─── Records provided
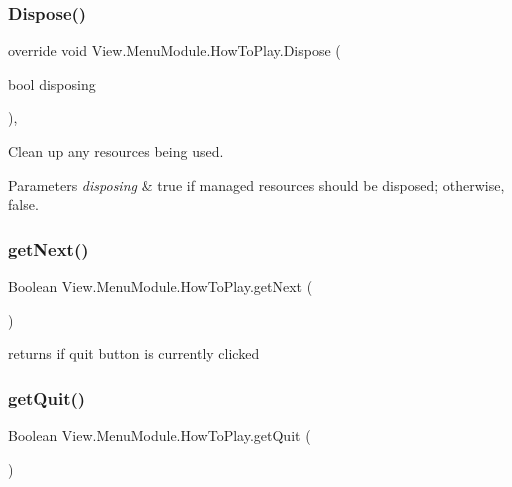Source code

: \subsubsection{\texorpdfstring{Dispose()}{Dispose()}}
{\footnotesize\ttfamily override void View.\+Menu\+Module.\+How\+To\+Play.\+Dispose (\begin{DoxyParamCaption}\item[{bool}]{disposing }\end{DoxyParamCaption})\hspace{0.3cm}{\ttfamily [inline]}, {\ttfamily [protected]}}



Clean up any resources being used. 


\begin{DoxyParams}{Parameters}
{\em disposing} & true if managed resources should be disposed; otherwise, false.\\
\hline
\end{DoxyParams}
\hypertarget{class_view_1_1_menu_module_1_1_how_to_play_a5c48be1846170e30469c7523d95c2758}{}\label{class_view_1_1_menu_module_1_1_how_to_play_a5c48be1846170e30469c7523d95c2758} 
\subsubsection{\texorpdfstring{get\+Next()}{getNext()}}
{\footnotesize\ttfamily Boolean View.\+Menu\+Module.\+How\+To\+Play.\+get\+Next (\begin{DoxyParamCaption}{ }\end{DoxyParamCaption})\hspace{0.3cm}{\ttfamily [inline]}}

returns if quit button is currently clicked \hypertarget{class_view_1_1_menu_module_1_1_how_to_play_a08017898efa214bb31463d11875ed6d0}{}\label{class_view_1_1_menu_module_1_1_how_to_play_a08017898efa214bb31463d11875ed6d0} 
\subsubsection{\texorpdfstring{get\+Quit()}{getQuit()}}
{\footnotesize\ttfamily Boolean View.\+Menu\+Module.\+How\+To\+Play.\+get\+Quit (\begin{DoxyParamCaption}{ }\end{DoxyParamCaption})\hspace{0.3cm}{\ttfamily [inline]}}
──────
## Directions
Please repeat every record above exactly, but leave out the pictures.

## Output of the exercise
Source code

: \subsubsection{\texorpdfstring{Dispose()}{Dispose()}}
{\footnotesize\ttfamily override void View.\+Menu\+Module.\+How\+To\+Play.\+Dispose (\begin{DoxyParamCaption}\item[{bool}]{disposing }\end{DoxyParamCaption})\hspace{0.3cm}{\ttfamily [inline]}, {\ttfamily [protected]}}



Clean up any resources being used. 


\begin{DoxyParams}{Parameters}
{\em disposing} & true if managed resources should be disposed; otherwise, false.\\
\hline
\end{DoxyParams}
\hypertarget{class_view_1_1_menu_module_1_1_how_to_play_a5c48be1846170e30469c7523d95c2758}{}\label{class_view_1_1_menu_module_1_1_how_to_play_a5c48be1846170e30469c7523d95c2758} 
\subsubsection{\texorpdfstring{get\+Next()}{getNext()}}
{\footnotesize\ttfamily Boolean View.\+Menu\+Module.\+How\+To\+Play.\+get\+Next (\begin{DoxyParamCaption}{ }\end{DoxyParamCaption})\hspace{0.3cm}{\ttfamily [inline]}}

returns if quit button is currently clicked \hypertarget{class_view_1_1_menu_module_1_1_how_to_play_a08017898efa214bb31463d11875ed6d0}{}\label{class_view_1_1_menu_module_1_1_how_to_play_a08017898efa214bb31463d11875ed6d0} 
\subsubsection{\texorpdfstring{get\+Quit()}{getQuit()}}
{\footnotesize\ttfamily Boolean View.\+Menu\+Module.\+How\+To\+Play.\+get\+Quit (\begin{DoxyParamCaption}{ }\end{DoxyParamCaption})\hspace{0.3cm}{\ttfamily [inline]}}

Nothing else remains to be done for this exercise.